Analysts highlighted Oklo’s unique business model, which it owns and operates, selling energy directly to customers under long-term contracts for recurring profits and restructuring. Although still in the pre-revenue stage, Oklo plans to accelerate additional revenue streams, including recycling, following the acquisition of Atomic Alchemy.

The AI ​​revolution and the growing demand for clean energy puts Oklo in a strong position to capitalize on this high demand.

Outperform to Wedbush means “Expect the stock’s total return to outperform relative to the average total return of the analyst universe (or analyst team) over the next 6-12 months.

Power of PBF

What’s going on? On Friday, TD Cowen downgraded PBF Energy Inc (NYSE: ) to Sell with a $20 target price.

*TLDR: TD Cowen noted the weak performance of PBF’s refining. Exposure to the West Coast is viewed as damaging.
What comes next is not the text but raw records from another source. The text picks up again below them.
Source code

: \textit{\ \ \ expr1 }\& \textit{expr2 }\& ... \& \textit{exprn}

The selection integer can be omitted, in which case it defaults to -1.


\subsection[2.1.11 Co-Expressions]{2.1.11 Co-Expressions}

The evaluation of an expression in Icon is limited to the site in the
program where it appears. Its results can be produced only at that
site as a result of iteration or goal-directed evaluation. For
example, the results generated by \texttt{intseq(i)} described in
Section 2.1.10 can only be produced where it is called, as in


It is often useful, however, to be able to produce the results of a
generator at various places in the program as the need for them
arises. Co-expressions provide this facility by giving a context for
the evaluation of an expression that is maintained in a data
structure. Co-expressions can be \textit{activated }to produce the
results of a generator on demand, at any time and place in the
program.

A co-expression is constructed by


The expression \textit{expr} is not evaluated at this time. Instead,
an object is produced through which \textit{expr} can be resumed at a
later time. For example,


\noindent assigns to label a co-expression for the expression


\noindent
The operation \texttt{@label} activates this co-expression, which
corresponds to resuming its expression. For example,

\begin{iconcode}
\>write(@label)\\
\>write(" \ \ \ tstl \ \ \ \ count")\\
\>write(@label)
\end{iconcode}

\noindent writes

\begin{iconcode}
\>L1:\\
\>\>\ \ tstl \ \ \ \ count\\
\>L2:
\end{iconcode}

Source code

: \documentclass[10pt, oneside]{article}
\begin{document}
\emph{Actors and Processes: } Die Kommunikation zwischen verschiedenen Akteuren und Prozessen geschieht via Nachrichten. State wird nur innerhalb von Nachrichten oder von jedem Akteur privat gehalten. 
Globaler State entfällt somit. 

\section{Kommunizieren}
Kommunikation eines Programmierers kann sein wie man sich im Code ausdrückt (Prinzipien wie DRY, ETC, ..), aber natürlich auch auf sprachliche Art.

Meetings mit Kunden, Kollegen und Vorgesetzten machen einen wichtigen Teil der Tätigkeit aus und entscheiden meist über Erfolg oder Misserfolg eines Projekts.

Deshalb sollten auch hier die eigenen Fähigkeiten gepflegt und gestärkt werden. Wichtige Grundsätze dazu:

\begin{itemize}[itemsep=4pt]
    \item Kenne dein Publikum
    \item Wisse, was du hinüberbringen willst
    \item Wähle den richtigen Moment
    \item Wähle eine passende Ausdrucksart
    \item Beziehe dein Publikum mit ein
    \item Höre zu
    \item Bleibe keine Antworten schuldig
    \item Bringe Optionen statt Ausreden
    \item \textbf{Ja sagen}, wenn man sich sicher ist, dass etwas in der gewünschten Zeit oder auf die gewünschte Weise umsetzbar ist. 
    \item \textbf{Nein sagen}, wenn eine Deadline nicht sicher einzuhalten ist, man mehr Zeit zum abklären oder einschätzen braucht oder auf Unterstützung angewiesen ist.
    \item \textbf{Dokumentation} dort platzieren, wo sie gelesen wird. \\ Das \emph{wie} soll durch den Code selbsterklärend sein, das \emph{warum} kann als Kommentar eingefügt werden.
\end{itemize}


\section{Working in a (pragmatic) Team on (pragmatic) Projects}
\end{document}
What is the full story? TD Cowen noted that PBF has shown lower refining results than peers per barrel over the past 1.5 years, due to its more expensive refining system and weaker light/heavy differential. Analysts noted that PBF’s significant exposure to the West Coast could be dangerous by 2025, given the increase in renewable diesel imports and the continued erosion of fuel demand. TDC values ​​PBF based on 50/50 NPV of FCF to 2026 at 10% yield and NPV of EBITDA at 6x, with 2026 as the mid-cycle year.

The estimate included cracks $1/bbl lower than the line in 2025, $1/bbl higher in 2026, and normal heavy/light differentials. TD Cowen also highlighted that PBF was currently trading at 5.5x EV/EBITDA in 2026, accounting for capital structure changes, in line with historical trading range, despite limited FCF generation.

Sell ​​at TD Cowen says “The stock is expected to have a total return of -10% or less over the next 12 months.”